> [Task] Number of lines with "caption" in the listing: report it, and nothing else.

■ ■ ■

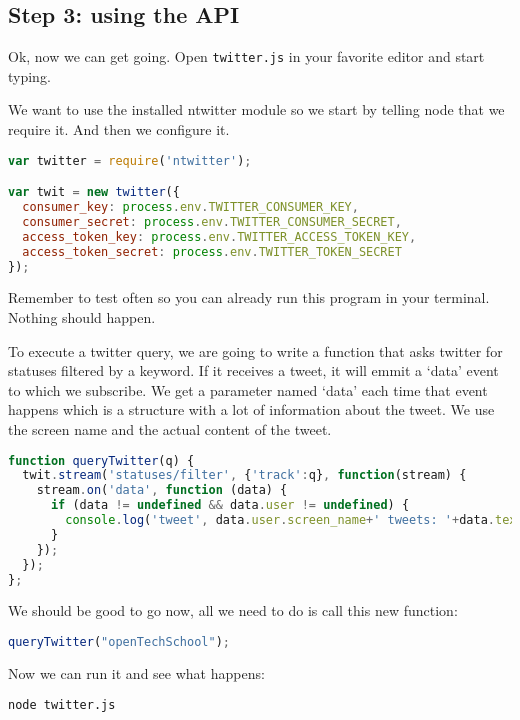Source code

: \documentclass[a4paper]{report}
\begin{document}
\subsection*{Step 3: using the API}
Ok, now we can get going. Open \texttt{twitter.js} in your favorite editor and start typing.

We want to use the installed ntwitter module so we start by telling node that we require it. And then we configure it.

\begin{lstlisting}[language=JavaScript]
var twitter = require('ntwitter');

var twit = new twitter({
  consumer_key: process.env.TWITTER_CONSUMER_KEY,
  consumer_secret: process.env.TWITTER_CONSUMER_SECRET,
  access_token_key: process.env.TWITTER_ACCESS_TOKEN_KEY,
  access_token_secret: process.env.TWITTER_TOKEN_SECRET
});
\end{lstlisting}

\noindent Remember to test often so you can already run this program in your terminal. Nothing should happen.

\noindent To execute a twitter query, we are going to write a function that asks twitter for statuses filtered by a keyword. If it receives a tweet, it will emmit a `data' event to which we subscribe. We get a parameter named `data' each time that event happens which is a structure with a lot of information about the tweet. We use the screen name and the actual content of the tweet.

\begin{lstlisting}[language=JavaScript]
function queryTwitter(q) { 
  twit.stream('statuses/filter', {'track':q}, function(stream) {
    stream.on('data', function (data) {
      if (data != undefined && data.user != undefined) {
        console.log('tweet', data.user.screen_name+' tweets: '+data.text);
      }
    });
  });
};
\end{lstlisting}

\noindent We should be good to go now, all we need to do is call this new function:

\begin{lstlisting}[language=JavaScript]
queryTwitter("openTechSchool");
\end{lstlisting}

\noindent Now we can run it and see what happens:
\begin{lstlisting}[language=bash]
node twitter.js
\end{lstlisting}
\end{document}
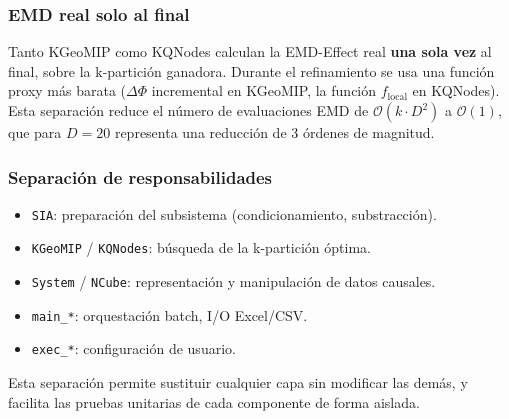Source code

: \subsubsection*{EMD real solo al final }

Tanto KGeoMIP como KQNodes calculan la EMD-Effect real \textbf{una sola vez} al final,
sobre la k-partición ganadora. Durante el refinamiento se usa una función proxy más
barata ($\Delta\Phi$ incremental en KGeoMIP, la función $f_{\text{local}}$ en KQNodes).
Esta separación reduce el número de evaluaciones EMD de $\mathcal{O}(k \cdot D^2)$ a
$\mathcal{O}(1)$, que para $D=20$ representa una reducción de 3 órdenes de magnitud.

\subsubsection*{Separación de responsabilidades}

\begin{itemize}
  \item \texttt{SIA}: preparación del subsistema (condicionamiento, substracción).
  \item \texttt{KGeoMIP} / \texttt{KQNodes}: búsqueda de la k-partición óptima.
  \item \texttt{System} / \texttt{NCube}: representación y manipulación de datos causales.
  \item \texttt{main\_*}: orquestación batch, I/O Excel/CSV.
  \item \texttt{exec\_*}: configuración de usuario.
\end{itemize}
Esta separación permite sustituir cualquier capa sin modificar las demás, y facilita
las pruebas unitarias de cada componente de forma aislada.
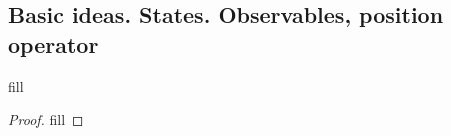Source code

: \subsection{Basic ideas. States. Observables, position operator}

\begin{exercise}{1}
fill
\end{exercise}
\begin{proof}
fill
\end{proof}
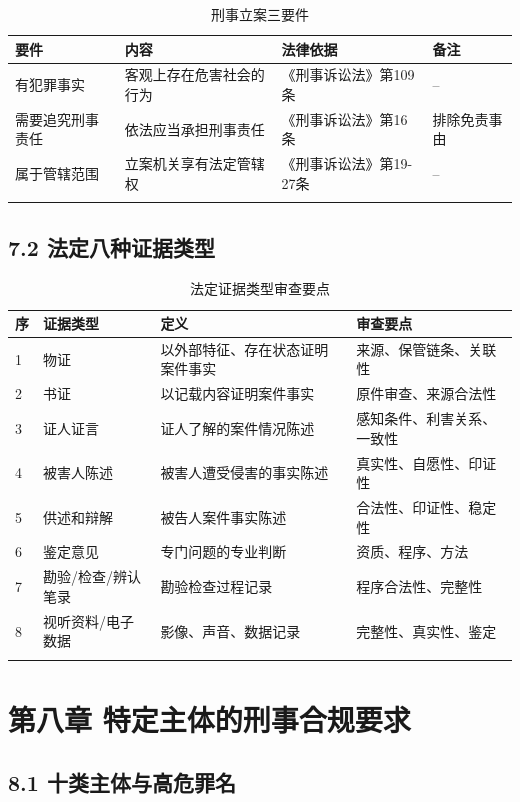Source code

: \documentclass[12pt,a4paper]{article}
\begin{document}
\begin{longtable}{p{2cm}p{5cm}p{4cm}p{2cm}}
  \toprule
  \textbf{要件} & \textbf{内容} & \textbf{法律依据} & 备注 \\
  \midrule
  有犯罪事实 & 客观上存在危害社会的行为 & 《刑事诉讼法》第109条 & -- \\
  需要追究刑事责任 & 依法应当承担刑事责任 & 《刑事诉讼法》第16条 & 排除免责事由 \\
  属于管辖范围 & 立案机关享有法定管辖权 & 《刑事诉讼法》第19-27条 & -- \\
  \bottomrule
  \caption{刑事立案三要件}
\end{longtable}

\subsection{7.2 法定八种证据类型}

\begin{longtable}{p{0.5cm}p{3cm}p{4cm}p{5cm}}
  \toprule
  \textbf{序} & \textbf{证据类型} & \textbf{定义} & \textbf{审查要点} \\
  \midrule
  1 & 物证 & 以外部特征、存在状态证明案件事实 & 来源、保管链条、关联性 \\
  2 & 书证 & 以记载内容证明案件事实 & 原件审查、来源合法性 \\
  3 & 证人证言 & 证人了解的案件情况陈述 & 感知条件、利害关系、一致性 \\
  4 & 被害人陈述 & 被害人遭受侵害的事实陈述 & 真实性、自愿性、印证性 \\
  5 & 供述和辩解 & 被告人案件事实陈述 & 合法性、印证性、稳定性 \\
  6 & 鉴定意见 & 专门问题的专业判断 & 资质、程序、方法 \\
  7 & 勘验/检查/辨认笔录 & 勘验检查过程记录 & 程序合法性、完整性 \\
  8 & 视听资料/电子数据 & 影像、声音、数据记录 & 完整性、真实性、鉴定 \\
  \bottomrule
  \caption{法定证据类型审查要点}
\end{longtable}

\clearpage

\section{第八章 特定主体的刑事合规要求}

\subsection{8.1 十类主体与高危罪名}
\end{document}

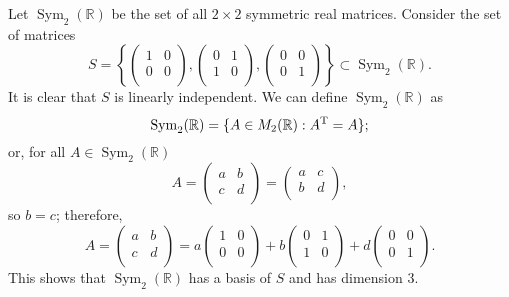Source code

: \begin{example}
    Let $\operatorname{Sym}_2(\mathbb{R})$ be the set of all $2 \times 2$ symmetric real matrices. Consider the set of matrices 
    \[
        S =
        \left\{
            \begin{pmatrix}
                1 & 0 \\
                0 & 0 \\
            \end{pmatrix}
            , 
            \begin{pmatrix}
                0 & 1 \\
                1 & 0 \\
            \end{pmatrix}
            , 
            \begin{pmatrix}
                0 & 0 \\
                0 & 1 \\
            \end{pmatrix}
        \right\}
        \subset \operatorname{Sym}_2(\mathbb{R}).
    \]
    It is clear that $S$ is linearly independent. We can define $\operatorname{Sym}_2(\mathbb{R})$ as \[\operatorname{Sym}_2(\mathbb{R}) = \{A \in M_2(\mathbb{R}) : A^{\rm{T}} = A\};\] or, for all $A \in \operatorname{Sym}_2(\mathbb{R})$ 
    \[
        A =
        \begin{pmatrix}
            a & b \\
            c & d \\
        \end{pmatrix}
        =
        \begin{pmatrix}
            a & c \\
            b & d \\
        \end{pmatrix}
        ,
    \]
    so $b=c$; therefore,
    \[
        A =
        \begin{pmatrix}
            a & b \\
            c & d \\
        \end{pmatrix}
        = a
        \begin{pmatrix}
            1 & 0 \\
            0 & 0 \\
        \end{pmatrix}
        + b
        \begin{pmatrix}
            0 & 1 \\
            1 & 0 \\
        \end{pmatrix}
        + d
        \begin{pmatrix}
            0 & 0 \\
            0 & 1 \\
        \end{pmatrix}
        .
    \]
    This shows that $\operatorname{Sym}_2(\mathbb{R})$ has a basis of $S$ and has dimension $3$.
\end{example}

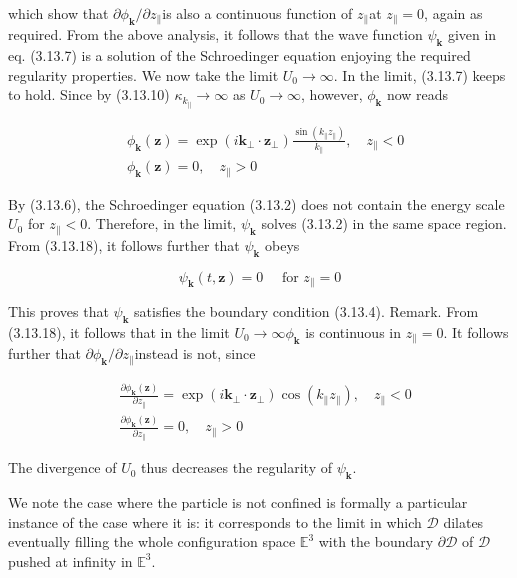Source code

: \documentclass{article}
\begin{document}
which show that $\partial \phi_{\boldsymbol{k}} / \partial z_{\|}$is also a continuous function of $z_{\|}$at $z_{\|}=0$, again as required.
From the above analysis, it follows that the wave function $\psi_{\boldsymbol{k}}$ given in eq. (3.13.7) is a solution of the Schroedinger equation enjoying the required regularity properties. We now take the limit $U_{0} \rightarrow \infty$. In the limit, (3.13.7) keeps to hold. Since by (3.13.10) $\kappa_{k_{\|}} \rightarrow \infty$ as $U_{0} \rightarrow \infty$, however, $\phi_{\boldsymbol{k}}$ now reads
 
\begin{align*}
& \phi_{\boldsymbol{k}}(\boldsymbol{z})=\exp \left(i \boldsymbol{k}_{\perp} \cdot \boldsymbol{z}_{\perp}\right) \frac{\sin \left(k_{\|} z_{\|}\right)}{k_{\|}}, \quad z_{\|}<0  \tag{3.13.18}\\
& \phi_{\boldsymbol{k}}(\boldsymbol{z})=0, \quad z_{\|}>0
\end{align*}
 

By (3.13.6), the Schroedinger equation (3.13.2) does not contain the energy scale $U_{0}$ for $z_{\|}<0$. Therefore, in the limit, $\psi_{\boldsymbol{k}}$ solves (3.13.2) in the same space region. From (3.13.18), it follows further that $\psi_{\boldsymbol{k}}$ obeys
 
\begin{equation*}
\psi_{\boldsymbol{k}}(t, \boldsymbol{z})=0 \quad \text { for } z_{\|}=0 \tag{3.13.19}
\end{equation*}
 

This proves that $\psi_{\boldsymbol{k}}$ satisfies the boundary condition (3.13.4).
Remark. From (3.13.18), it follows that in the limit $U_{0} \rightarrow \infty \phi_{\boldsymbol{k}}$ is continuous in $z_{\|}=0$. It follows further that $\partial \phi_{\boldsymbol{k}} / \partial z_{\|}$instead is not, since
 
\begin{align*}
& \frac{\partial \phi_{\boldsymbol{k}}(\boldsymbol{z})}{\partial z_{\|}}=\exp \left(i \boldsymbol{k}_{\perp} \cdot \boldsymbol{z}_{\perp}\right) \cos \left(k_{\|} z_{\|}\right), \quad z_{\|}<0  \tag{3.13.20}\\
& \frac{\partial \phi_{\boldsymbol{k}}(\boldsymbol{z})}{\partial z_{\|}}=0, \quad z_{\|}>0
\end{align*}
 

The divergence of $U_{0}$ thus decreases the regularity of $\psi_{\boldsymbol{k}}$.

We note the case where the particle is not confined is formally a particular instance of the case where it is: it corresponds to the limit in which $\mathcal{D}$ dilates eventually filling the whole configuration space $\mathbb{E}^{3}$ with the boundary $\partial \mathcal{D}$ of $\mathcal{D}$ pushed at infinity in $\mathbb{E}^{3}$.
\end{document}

■ ■ ■

> [Output below] 2